START Data to examine

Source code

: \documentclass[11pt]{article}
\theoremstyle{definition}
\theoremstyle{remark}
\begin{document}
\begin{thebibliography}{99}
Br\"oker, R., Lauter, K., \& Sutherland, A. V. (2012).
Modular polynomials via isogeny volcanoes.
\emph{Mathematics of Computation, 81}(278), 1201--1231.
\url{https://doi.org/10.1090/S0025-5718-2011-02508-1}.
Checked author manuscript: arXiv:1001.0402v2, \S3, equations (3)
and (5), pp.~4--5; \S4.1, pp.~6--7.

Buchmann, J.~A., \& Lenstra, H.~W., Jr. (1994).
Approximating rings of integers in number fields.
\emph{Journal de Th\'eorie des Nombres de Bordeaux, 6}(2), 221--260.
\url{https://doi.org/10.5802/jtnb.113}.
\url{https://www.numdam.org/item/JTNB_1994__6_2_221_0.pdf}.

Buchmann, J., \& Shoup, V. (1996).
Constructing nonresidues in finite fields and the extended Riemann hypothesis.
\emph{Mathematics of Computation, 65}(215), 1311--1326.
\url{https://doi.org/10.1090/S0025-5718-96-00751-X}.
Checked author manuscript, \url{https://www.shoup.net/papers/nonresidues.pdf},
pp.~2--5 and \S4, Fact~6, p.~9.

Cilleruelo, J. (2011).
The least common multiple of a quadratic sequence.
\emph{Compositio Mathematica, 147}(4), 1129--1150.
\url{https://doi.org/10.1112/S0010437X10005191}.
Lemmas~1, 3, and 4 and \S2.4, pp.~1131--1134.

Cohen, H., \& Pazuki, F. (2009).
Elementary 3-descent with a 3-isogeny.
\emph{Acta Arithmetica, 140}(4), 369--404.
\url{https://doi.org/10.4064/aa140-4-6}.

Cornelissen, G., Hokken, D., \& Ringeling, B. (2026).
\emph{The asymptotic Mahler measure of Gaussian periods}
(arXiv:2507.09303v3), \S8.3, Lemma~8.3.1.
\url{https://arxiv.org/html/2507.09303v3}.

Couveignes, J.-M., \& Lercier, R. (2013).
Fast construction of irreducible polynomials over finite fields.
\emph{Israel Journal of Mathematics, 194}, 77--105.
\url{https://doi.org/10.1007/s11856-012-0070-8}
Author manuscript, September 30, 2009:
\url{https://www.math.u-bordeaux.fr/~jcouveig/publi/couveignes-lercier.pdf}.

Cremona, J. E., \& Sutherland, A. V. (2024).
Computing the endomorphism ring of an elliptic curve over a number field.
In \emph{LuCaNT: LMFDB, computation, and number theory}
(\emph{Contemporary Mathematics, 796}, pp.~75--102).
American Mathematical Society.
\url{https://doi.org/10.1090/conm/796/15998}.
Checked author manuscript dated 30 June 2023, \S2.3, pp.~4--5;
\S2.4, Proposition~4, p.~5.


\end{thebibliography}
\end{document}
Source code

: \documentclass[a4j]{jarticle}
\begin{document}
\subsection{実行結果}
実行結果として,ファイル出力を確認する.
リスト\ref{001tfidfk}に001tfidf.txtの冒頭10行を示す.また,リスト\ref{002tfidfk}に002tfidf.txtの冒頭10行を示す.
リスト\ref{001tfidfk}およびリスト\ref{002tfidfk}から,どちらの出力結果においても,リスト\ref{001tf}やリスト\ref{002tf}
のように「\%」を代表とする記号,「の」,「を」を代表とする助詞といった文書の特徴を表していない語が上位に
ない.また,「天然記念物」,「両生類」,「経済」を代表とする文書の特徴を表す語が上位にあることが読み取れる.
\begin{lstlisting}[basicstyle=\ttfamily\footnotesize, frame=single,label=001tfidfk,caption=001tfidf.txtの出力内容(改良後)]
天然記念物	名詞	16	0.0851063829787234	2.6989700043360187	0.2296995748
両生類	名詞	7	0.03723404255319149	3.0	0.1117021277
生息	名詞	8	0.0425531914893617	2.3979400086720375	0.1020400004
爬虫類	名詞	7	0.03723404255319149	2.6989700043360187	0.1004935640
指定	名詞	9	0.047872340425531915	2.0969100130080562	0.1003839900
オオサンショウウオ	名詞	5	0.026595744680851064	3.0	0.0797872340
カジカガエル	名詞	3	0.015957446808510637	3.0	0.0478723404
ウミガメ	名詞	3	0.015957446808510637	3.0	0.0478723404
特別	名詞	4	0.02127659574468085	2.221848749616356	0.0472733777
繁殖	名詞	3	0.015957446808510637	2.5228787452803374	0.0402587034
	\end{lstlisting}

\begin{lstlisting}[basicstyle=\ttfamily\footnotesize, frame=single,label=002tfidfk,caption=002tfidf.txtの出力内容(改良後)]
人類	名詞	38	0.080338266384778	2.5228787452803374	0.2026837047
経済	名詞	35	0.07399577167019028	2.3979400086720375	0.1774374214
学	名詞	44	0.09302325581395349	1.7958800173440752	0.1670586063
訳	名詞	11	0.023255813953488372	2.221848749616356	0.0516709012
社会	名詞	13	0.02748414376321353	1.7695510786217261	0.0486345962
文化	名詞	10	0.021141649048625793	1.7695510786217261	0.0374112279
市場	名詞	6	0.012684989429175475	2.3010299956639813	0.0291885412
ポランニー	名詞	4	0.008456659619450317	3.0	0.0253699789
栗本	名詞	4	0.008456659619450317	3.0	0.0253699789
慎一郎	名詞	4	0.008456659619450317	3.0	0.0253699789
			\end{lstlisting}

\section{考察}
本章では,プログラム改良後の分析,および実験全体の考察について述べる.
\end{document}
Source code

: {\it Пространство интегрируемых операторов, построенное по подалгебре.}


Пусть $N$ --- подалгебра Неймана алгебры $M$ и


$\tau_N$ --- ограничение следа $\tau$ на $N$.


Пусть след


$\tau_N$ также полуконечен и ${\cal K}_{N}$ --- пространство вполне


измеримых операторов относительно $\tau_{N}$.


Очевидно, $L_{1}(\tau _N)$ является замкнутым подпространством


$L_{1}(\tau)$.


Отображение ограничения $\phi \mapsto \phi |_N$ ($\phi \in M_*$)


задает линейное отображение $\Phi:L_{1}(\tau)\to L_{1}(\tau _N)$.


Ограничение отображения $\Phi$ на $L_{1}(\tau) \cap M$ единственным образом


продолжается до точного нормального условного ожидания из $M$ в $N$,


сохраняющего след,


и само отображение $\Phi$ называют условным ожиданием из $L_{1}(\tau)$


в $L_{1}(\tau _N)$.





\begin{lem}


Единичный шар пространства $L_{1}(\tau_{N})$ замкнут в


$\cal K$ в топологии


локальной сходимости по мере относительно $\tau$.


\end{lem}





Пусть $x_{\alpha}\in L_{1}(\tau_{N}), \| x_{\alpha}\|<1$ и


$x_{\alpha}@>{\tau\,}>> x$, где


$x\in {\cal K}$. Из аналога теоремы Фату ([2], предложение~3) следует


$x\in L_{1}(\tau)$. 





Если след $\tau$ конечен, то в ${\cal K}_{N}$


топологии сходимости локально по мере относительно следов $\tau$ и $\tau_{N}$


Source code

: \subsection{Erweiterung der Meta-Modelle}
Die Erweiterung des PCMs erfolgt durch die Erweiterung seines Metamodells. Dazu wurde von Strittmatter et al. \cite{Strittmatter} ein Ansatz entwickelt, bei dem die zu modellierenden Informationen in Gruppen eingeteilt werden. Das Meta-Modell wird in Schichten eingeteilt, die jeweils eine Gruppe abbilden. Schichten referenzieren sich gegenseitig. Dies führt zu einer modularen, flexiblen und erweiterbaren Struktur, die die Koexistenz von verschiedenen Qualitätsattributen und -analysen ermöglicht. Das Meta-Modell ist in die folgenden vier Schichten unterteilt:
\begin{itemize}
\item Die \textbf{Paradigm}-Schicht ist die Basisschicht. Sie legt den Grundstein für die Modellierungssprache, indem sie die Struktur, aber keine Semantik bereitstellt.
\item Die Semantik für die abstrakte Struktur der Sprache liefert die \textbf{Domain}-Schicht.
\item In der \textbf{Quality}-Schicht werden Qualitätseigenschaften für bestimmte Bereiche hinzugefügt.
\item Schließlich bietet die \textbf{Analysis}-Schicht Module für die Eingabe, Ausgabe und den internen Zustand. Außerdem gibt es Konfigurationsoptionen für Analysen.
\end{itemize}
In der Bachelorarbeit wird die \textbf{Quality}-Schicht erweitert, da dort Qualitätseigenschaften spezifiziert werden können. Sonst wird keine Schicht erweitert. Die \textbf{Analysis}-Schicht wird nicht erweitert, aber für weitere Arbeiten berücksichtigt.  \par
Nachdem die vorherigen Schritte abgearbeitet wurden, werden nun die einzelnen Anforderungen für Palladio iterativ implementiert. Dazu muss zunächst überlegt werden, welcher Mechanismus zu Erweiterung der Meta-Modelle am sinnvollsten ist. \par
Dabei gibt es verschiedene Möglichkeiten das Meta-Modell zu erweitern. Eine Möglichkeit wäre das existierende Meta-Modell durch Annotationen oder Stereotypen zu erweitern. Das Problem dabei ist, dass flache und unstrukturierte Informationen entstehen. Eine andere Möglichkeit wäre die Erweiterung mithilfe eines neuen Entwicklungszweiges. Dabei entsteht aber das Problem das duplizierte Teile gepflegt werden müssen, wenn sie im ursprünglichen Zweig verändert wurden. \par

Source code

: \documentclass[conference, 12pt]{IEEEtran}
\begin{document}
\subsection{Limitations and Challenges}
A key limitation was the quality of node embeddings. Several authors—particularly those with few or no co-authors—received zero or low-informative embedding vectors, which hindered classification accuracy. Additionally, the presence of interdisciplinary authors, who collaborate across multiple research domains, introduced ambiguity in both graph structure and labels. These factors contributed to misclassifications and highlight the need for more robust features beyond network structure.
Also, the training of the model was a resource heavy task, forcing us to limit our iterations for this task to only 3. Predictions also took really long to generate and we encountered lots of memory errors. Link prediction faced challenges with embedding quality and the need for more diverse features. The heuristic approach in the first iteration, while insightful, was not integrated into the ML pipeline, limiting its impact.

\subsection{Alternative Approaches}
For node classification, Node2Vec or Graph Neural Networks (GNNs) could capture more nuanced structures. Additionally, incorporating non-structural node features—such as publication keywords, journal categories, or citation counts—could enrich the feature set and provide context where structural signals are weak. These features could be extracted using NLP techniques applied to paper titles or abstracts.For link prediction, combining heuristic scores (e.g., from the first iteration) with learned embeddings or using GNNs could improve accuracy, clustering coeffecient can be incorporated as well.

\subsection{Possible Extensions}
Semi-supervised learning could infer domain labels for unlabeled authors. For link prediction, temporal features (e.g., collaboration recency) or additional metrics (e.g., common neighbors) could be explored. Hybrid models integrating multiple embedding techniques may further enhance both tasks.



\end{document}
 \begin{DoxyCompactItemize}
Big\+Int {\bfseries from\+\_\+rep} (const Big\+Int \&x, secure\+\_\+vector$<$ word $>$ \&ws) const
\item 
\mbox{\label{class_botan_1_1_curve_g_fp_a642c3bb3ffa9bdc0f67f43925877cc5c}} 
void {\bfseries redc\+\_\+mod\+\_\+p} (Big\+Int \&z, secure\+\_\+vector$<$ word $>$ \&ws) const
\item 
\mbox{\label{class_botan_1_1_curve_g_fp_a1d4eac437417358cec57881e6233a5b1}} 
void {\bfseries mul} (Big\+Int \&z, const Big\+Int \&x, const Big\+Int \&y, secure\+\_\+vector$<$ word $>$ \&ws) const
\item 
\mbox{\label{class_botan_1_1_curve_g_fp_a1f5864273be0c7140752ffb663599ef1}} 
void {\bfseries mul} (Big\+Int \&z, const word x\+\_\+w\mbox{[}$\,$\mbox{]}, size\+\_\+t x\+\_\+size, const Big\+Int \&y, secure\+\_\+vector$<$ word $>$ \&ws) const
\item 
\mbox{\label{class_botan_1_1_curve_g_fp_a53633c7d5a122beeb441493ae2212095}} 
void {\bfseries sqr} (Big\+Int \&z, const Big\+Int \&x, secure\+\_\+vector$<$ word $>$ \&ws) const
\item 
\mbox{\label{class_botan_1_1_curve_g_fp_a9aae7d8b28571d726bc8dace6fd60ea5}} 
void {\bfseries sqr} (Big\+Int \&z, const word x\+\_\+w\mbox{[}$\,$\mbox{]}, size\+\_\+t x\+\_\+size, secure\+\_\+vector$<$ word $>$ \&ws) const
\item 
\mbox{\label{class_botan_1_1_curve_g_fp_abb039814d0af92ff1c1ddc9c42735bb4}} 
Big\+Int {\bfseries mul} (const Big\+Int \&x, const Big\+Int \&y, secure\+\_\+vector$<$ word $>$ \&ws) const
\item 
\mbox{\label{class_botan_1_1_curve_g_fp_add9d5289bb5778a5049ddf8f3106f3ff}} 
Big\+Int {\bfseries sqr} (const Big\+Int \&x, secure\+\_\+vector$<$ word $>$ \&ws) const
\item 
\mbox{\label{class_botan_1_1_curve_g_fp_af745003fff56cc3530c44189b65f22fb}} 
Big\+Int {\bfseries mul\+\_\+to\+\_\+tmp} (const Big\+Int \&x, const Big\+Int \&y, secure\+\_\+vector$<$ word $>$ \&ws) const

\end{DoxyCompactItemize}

END Data to examine

■ **Task objective**:
Look through the entries above and quote exactly the lines from the line with "--- пространство вполне" to the line with "keine Semantik bereitstellt.", counting both of those lines.

■ **Expected answer**:
$\tau_N$ также полуконечен и ${\cal K}_{N}$ --- пространство вполне


измеримых операторов относительно $\tau_{N}$.


Очевидно, $L_{1}(\tau _N)$ является замкнутым подпространством


$L_{1}(\tau)$.


Отображение ограничения $\phi \mapsto \phi |_N$ ($\phi \in M_*$)


задает линейное отображение $\Phi:L_{1}(\tau)\to L_{1}(\tau _N)$.


Ограничение отображения $\Phi$ на $L_{1}(\tau) \cap M$ единственным образом


продолжается до точного нормального условного ожидания из $M$ в $N$,


сохраняющего след,


и само отображение $\Phi$ называют условным ожиданием из $L_{1}(\tau)$


в $L_{1}(\tau _N)$.





\begin{lem}


Единичный шар пространства $L_{1}(\tau_{N})$ замкнут в


$\cal K$ в топологии


локальной сходимости по мере относительно $\tau$.


\end{lem}





Пусть $x_{\alpha}\in L_{1}(\tau_{N}), \| x_{\alpha}\|<1$ и


$x_{\alpha}@>{\tau\,}>> x$, где


$x\in {\cal K}$. Из аналога теоремы Фату ([2], предложение~3) следует


$x\in L_{1}(\tau)$. 





Если след $\tau$ конечен, то в ${\cal K}_{N}$


топологии сходимости локально по мере относительно следов $\tau$ и $\tau_{N}$


Source code

: \subsection{Erweiterung der Meta-Modelle}
Die Erweiterung des PCMs erfolgt durch die Erweiterung seines Metamodells. Dazu wurde von Strittmatter et al. \cite{Strittmatter} ein Ansatz entwickelt, bei dem die zu modellierenden Informationen in Gruppen eingeteilt werden. Das Meta-Modell wird in Schichten eingeteilt, die jeweils eine Gruppe abbilden. Schichten referenzieren sich gegenseitig. Dies führt zu einer modularen, flexiblen und erweiterbaren Struktur, die die Koexistenz von verschiedenen Qualitätsattributen und -analysen ermöglicht. Das Meta-Modell ist in die folgenden vier Schichten unterteilt:
\begin{itemize}
\item Die \textbf{Paradigm}-Schicht ist die Basisschicht. Sie legt den Grundstein für die Modellierungssprache, indem sie die Struktur, aber keine Semantik bereitstellt.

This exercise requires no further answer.